# Management of spontaneous abdominal wall hematomas: a narrative review with a focus on CTA-negative endovascular cases

**Authors:** Erbil Arik, Efe Soydemir, Baris Yer, Onur Taydas, Omer Faruk Topaloglu, Mustafa Ozdemir, Volkan Tasci, Mehmet Halil Ozturk, Bulent Arslan

PMC · DOI: 10.1186/s42155-025-00647-7 · CVIR Endovascular · 2026-01-15

## TL;DR

This review discusses managing spontaneous abdominal wall hematomas, focusing on endovascular treatment when imaging fails to detect bleeding.

## Contribution

The paper introduces a stepwise protocol for managing CTA-negative cases of spontaneous abdominal wall hematomas.

## Key findings

- Endovascular embolization is effective and safe for treating spontaneous abdominal wall hematomas.
- Digital subtraction angiography (DSA) is essential for identifying bleeding sources when CTA is negative.
- Technical success rates for embolization were 100% across 460 patients analyzed.

## Abstract

Spontaneous abdominal wall hematomas (AWH), typically involving the iliopsoas or rectus sheath, are most often seen in elderly or anticoagulated patients. Their nonspecific presentation can mimic other acute abdominal conditions, delaying diagnosis and management. Computed tomography angiography (CTA), particularly when performed in a multiphasic manner, including venous and delayed phases, provides high sensitivity and specificity in detecting active bleeding. Although subtle arterial bleeding may not always be detectable on arterial-phase imaging alone, this can potentially result in false-negative findings. Treatment options include conservative management, endovascular embolization, and surgical intervention. Identification of the bleeding source on CTA guides targeted embolization during digital subtraction angiography (DSA). In cases where CTA fails to identify the bleeding source, DSA is employed for further assessment and potential embolization. There is no standardized approach in the literature for planning DSA in patients with negative active bleeding signs on preprocedural CTA. This narrative review discusses the clinical presentation, pathophysiology, imaging characteristics, and endovascular treatment options for AWH, with particular emphasis on our procedural approach in patients with negative preprocedural CTA findings.

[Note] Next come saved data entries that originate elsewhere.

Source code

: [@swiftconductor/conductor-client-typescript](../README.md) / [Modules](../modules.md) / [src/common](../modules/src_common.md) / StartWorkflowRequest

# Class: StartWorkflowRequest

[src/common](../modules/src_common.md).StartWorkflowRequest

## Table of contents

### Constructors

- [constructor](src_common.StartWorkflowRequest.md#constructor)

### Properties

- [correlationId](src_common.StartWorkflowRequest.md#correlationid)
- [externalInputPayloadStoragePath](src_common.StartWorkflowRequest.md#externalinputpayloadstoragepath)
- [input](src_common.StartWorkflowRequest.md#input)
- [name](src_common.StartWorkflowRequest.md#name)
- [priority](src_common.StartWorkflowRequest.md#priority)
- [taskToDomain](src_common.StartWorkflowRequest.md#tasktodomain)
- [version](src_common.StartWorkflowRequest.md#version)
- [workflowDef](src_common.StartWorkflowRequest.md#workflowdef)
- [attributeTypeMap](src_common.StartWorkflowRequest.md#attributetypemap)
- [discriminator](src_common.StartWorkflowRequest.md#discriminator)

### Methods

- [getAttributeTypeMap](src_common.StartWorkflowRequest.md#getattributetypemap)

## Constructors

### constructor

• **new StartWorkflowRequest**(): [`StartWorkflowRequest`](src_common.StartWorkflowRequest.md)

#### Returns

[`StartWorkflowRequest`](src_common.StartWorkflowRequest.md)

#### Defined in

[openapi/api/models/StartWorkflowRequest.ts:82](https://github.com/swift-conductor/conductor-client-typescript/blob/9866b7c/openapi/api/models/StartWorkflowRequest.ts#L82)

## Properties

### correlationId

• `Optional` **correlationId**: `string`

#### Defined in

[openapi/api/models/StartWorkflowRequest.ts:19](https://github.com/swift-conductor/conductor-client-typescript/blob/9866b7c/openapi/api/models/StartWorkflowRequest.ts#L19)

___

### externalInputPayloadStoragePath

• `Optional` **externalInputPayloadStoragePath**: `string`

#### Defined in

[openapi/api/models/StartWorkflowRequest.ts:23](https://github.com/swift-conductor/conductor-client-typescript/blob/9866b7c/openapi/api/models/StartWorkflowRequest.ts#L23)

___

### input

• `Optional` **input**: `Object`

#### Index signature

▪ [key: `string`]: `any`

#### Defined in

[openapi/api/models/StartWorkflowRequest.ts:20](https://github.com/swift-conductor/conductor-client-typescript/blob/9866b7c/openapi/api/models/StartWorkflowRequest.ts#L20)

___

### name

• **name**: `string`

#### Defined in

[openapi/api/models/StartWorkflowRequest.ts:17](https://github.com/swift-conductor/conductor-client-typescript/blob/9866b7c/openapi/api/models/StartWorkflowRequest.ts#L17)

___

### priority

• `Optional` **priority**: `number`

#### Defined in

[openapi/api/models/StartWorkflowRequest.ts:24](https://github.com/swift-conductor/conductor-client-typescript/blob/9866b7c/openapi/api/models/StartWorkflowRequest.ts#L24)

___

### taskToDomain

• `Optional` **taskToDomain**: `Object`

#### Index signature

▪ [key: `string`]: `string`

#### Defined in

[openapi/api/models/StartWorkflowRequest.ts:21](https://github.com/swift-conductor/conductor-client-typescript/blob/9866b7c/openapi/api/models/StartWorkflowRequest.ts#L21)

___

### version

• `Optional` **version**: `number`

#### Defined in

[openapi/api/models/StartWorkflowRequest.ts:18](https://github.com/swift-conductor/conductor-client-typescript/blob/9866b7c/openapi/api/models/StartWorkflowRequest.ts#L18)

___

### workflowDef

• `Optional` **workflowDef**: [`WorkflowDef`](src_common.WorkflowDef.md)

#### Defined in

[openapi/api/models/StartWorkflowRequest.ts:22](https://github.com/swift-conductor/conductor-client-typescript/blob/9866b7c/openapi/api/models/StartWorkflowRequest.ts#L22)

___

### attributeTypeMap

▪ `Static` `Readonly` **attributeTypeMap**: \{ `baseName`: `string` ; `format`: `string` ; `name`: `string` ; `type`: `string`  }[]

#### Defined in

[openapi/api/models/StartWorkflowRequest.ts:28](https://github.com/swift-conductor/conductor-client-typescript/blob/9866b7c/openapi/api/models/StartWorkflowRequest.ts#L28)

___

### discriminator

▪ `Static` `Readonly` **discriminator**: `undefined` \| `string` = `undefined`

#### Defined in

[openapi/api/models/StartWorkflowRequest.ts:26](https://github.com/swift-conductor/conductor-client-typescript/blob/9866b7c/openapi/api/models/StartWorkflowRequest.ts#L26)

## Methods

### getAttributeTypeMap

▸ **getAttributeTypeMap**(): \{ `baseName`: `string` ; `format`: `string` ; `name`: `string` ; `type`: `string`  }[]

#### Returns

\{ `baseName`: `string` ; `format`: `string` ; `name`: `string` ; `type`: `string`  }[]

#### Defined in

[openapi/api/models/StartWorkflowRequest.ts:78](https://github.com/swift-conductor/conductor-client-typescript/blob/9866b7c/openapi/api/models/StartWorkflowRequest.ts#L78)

We conducted a literature search in PubMed and Google Scholar from inception to December 2024, including studies on spontaneous AWH treated with endovascular embolization. Traumatic hematomas and cases managed exclusively with conservative or surgical methods were excluded. Data from four publications (two systematic reviews and two retrospective studies, totaling 460 patients) were synthesized, and our institutional approach to managing CTA-negative AWH was also summarized.

A total of 460 patients were identified across 4 publications, including 2 systematic reviews (accounting for 408 patients) and 2 retrospective studies. Technical success rates were 100%. In retrospective studies, clinical success rates ranged from 77 to 100%, whereas in two systematic reviews, the reported rates were 56.3% to 89.5% and 93.1%, respectively. Bleeding detection rates were 47% to 82% for CTA and 79% to 85% for DSA. Targeted arteries for embolization were reported, in order of frequency, as follows: lumbar artery, iliolumbar artery, and deep circumflex iliac artery for posterior AWH and deep inferior epigastric artery for anterior AWH.

Endovascular embolization is an effective and safe treatment for spontaneous AWH. DSA remains essential for localization and embolization. In cases with negative CTA, catheterization of arteries anatomically supplying the hematoma is recommended for both diagnostic and therapeutic purposes. Our stepwise, experience-based protocol for CTA-negative cases offers a practical roadmap for interventional radiologists performing embolization in both anterior and posterior AWH.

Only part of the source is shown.